Investment Decisions Affect Returns
You can have some control over your investment returns by how you allocate your savings. There are several classes of investments such as stocks and bonds. You can aggressively allocate your savings to various classes or you can be relatively conservative. Aggressive allocations provide the potential for greater returns, but with more volatility. For example, if you had aggressive allocations of your investments prior to the 2008 crash you would have seen greater losses as the stock market collapsed. In theory, if you had maintained your aggressive posture the value of your investments would have rebounded more quickly.
If you were more conservative in your investments, you would not have seen as drastic a loss, but the rebound would have been much slower. So, aggressive investing can mean more upside, but also more downside risk. Conservative investing means that you have less upside, but also less downside risk – at least that is the theory.
The primary factor that determines how aggressively or conservatively you should handle your investments is psychological. It is called risk tolerance. I will do a blog post on this topic in the coming weeks. However, risk tolerance has to do with how much risk you are comfortable tolerating. If you have a high tolerance for investment risks, you will tend to be more aggressive in your allocations. In other words, if you have a “don’t worry, be happy” outlook on your investments, you will probably be more comfortable investing more aggressively. If you have a low tolerance for risk, you will tend to be more conservative. How you handle your investments will be an important determinant of the average gains you can expect.
How Do Investment Returns Offset Inflation
As I like to do when presented with such a cool intellectual question such as this is to do an analysis to find the answer. The exact analysis will vary according to your specific situation. However, I can provide you with some general guidelines about how investment returns offset inflation. I used the Retirement Funds Longevity Calculator tool that you can download from this blog. I developed a hypothetical example and varied the assumptions about average investment returns and inflation. Then, for each combination of investment return and inflation rate, I estimated how many years your savings would last. I then indexed all of these variations to how long your savings would last if your investment return equaled the inflation rate. This may sound a little complicated, but the table below should clarify this.

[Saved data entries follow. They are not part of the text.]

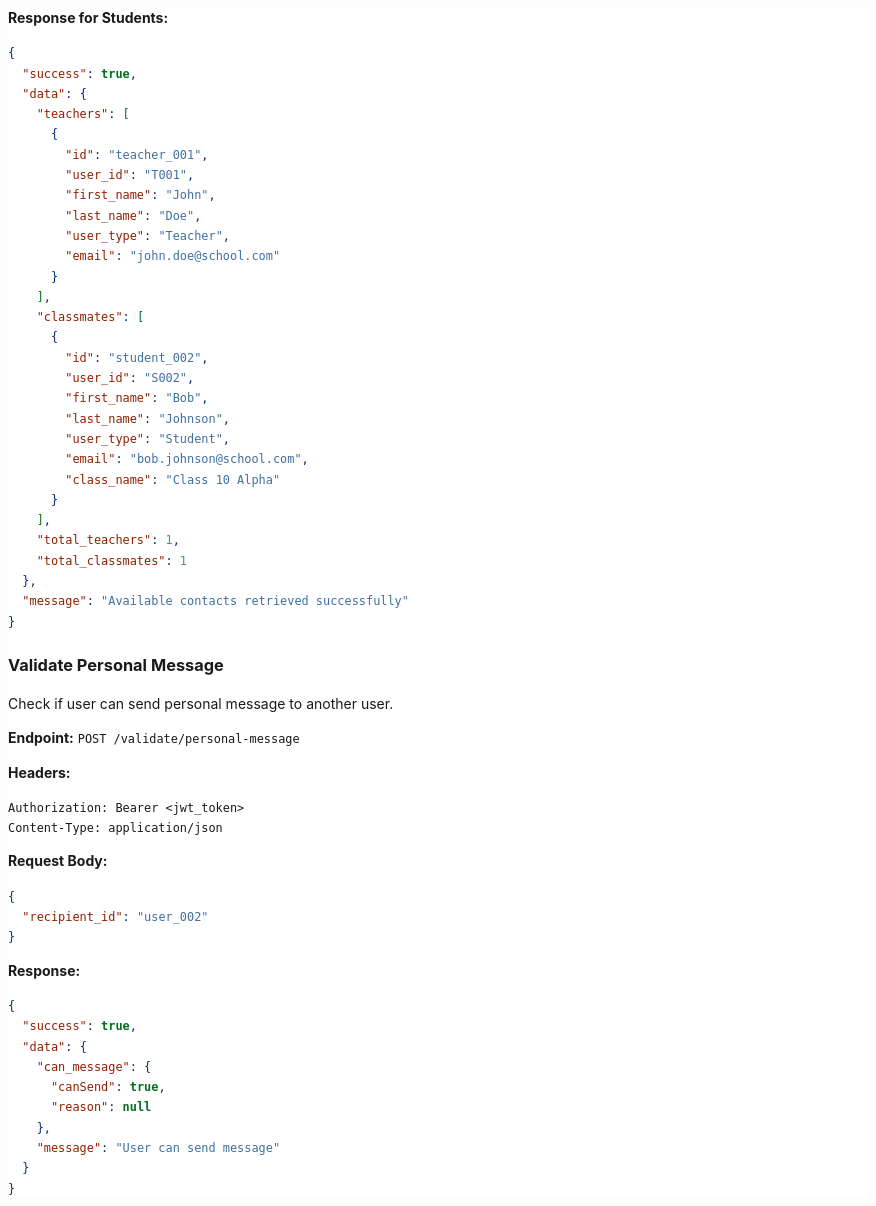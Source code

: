 **Response for Students:**
```json
{
  "success": true,
  "data": {
    "teachers": [
      {
        "id": "teacher_001",
        "user_id": "T001",
        "first_name": "John",
        "last_name": "Doe",
        "user_type": "Teacher",
        "email": "john.doe@school.com"
      }
    ],
    "classmates": [
      {
        "id": "student_002",
        "user_id": "S002",
        "first_name": "Bob",
        "last_name": "Johnson",
        "user_type": "Student",
        "email": "bob.johnson@school.com",
        "class_name": "Class 10 Alpha"
      }
    ],
    "total_teachers": 1,
    "total_classmates": 1
  },
  "message": "Available contacts retrieved successfully"
}
```

### Validate Personal Message

Check if user can send personal message to another user.

**Endpoint:** `POST /validate/personal-message`

**Headers:**
```http
Authorization: Bearer <jwt_token>
Content-Type: application/json
```

**Request Body:**
```json
{
  "recipient_id": "user_002"
}
```

**Response:**
```json
{
  "success": true,
  "data": {
    "can_message": {
      "canSend": true,
      "reason": null
    },
    "message": "User can send message"
  }
}
```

Again keep in mind that the specific results will vary according to your own situation, but you can get a felling for the relative differences. Also, put your own information into theRetirement Funds Longevity Calculator Tool and vary the assumptions about investment returns and inflation. This will provide the same information specific to your own situation:
Investment Will Savings
Return Inflation Last (Index) In the Example
1% 4% 77 Savings Last About 20 Years
2% 4% 81 Savings Last About 21 Years
3% 4% 88 Savings Last About 23 Years
4% 4% 100 Savings Last About 26 Years
5% 4% 112 Savings Last About 29 Years
6% 4% 117 Savings Last About 34 Years
What is this telling us? If your average investment returns and inflation both equaled 4%, your savings would be expectd to last about 26 years in the example. If however, your investment returns averaged 1% and inflation averaged 4%, your funds should last for only 20 years or only about 77% as long. If your investment returns averaged 6% and inflation averaged 4%, your savings should last about 17% longer or about 34 years in the example.
So, as my father used to say, what does this have to do with the price of tea in China? The answer is simple. How aggressive or conservative you are when you invest your savings following your retirement could directly affect how long your savings will last. This is not only because you are adding to your savings over time, but because it could serve as a partial offset to inflation. A more aggressive investment strategy will, in theory, help you better extend your funds although the volatility of the returns could be quite a rollercoaster ride. This also illustrates how well investment returns can offset the negative effects of inflation.
As you think about your investment strategy following retirement remember that there are costs and benefits to being too conservative or too aggressive. Factor this into your thinking as you plan for retirement.